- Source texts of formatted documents
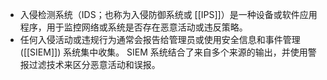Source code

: - 入侵检测系统（IDS；也称为入侵防御系统或 [[IPS]]）是一种设备或软件应用程序，用于监控网络或系统是否存在恶意活动或违反策略。
- 任何入侵活动或违规行为通常会报告给管理员或使用安全信息和事件管理 ([[SIEM]]) 系统集中收集。 SIEM 系统结合了来自多个来源的输出，并使用警报过滤技术来区分恶意活动和误报。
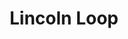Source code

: ---
git: https://github.com/lincolnloop
logohandle: lincolnloop
sort: lincolnloop
title: Lincoln Loop
twitter: https://x.com/lincolnloop
website: https://lincolnloop.com/
---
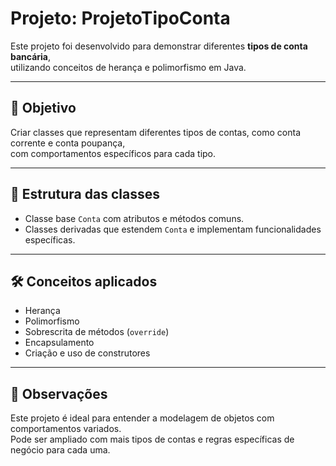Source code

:# Projeto: ProjetoTipoConta

Este projeto foi desenvolvido para demonstrar diferentes **tipos de conta bancária**,  
utilizando conceitos de herança e polimorfismo em Java.

---

## 🎯 Objetivo

Criar classes que representam diferentes tipos de contas, como conta corrente e conta poupança,  
com comportamentos específicos para cada tipo.

---

## 🧱 Estrutura das classes

- Classe base `Conta` com atributos e métodos comuns.
- Classes derivadas que estendem `Conta` e implementam funcionalidades específicas.

---

## 🛠️ Conceitos aplicados

- Herança
- Polimorfismo
- Sobrescrita de métodos (`override`)
- Encapsulamento
- Criação e uso de construtores

---

## 📌 Observações

Este projeto é ideal para entender a modelagem de objetos com comportamentos variados.  
Pode ser ampliado com mais tipos de contas e regras específicas de negócio para cada uma.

- Assigned task
Repeat every line above exactly, but omit all images.

- Expected answer
Source code

: - 入侵检测系统（IDS；也称为入侵防御系统或 [[IPS]]）是一种设备或软件应用程序，用于监控网络或系统是否存在恶意活动或违反策略。
- 任何入侵活动或违规行为通常会报告给管理员或使用安全信息和事件管理 ([[SIEM]]) 系统集中收集。 SIEM 系统结合了来自多个来源的输出，并使用警报过滤技术来区分恶意活动和误报。
Source code

: ---
git: https://github.com/lincolnloop
logohandle: lincolnloop
sort: lincolnloop
title: Lincoln Loop
twitter: https://x.com/lincolnloop
website: https://lincolnloop.com/
---
Source code

:# Projeto: ProjetoTipoConta

Este projeto foi desenvolvido para demonstrar diferentes **tipos de conta bancária**,  
utilizando conceitos de herança e polimorfismo em Java.

---

## 🎯 Objetivo

Criar classes que representam diferentes tipos de contas, como conta corrente e conta poupança,  
com comportamentos específicos para cada tipo.

---

## 🧱 Estrutura das classes

- Classe base `Conta` com atributos e métodos comuns.
- Classes derivadas que estendem `Conta` e implementam funcionalidades específicas.

---

## 🛠️ Conceitos aplicados

- Herança
- Polimorfismo
- Sobrescrita de métodos (`override`)
- Encapsulamento
- Criação e uso de construtores

---

## 📌 Observações

Este projeto é ideal para entender a modelagem de objetos com comportamentos variados.  
Pode ser ampliado com mais tipos de contas e regras específicas de negócio para cada uma.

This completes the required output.